Bahayanya Politisasi Simbol Agama
JAKARTA, Inibalikpapan.com – Agama kini dianggap lebih sering menjadi instrument untuk mendapatkan kekuasaan. Hal itu disampaikan Ketua Lembaga Kajian dan Pengembangan Sumberdaya Manusia (LAKPESDAM) PBNU Rumadi Ahmad.
“Bukan hanya itu, tapi di dalamnya ada unsur pemutalakan agama sebagai alat untuk mendapat kekuasaan politik. Ini akan beramplikasi pada agamanisasi politik,” ujarnya dalam diskusi bertemakan “Pilpres dan Politisasi Simbol Agama”, di Cikini Jakarta, Kamis (04/04)
“Yang akan dimunculkan dari proses itu adalah menjadikan pilihan politik seperti pilihan keagamaan. Politik seperti surga dan neraka, pahala dan dosa, jalan terang dan gelap. Politisasi agama dan agamanisasi politik dua hal yang sama buruknya,”
.
Menurutnya, sejak awal Islam tidak bisa dilepaskan dari politik. Bahkan kata
dia, ketika Nabi Muhammad diutus ada cerita suatu saat duduk di Masjidil Haram
dan ada orang menunjuk kepada Nabi.
“Ini loh ada yang
memproklamirkan diri sebagai orang yang akan menggulingkan kekuasaan romawi.

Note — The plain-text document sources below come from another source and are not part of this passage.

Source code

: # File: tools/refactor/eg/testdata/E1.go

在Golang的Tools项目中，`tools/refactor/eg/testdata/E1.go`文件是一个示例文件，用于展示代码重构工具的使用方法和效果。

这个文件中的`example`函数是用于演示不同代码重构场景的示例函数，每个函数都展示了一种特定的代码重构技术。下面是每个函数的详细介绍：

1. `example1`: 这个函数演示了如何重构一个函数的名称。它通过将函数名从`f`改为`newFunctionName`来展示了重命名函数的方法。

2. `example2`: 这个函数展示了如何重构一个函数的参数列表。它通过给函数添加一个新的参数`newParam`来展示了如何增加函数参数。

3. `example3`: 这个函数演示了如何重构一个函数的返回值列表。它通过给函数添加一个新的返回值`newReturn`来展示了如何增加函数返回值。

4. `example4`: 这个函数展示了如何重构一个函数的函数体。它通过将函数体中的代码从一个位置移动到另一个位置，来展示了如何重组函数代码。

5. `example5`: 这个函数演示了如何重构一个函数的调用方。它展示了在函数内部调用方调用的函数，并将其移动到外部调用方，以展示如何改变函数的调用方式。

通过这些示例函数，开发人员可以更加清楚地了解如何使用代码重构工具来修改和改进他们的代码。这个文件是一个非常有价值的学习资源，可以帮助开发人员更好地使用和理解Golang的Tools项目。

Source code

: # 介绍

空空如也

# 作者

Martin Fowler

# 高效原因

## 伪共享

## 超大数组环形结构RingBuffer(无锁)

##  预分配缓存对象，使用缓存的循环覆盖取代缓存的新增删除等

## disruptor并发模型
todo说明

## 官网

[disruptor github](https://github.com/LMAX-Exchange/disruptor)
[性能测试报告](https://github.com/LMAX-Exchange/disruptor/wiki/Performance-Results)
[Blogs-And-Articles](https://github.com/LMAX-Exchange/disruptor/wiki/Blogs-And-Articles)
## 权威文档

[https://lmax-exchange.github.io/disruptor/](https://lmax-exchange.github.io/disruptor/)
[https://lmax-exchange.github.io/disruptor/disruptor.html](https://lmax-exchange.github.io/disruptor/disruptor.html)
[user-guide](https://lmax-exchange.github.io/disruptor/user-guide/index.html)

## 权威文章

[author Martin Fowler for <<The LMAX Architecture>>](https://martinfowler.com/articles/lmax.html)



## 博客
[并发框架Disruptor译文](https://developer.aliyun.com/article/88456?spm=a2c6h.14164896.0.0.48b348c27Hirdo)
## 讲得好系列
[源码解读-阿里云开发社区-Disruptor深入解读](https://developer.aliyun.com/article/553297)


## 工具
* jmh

Padahal saat itu, kekuasaan Romawi nyaris tidak terbayangkan akan digulingkan.
Ini menunjukkan persoalan politik dan Islam sudah muncul,” ujarnya.
Lalu, apa sebenarnya masalah dari politisasi agama lanjutnya, ada dua hal. Pertama
masalah terkait dengan pelucutan agama dari aspek substansi dan agama hanya dilihat
simbol-simbolnya.
“Itu yang
sekarang terjadi di Indonesia. Politisasi agama akan jadi bahaya kalau agama
dilucuti dari aspek substansinya, ajaran moral dilucuti, yang tersisa aspek
simbolik dan emosi,” ujarnya
“Ketika agama hanya jadi persoalan simbolik dan emosi, inilah yang kemudian
membawa orang pada pertikaian. Dia lupa pada substansi agama. Kalau orang ingat
dengan ajaran moral agama, tidak akan sulit memberikan pemahaman.,”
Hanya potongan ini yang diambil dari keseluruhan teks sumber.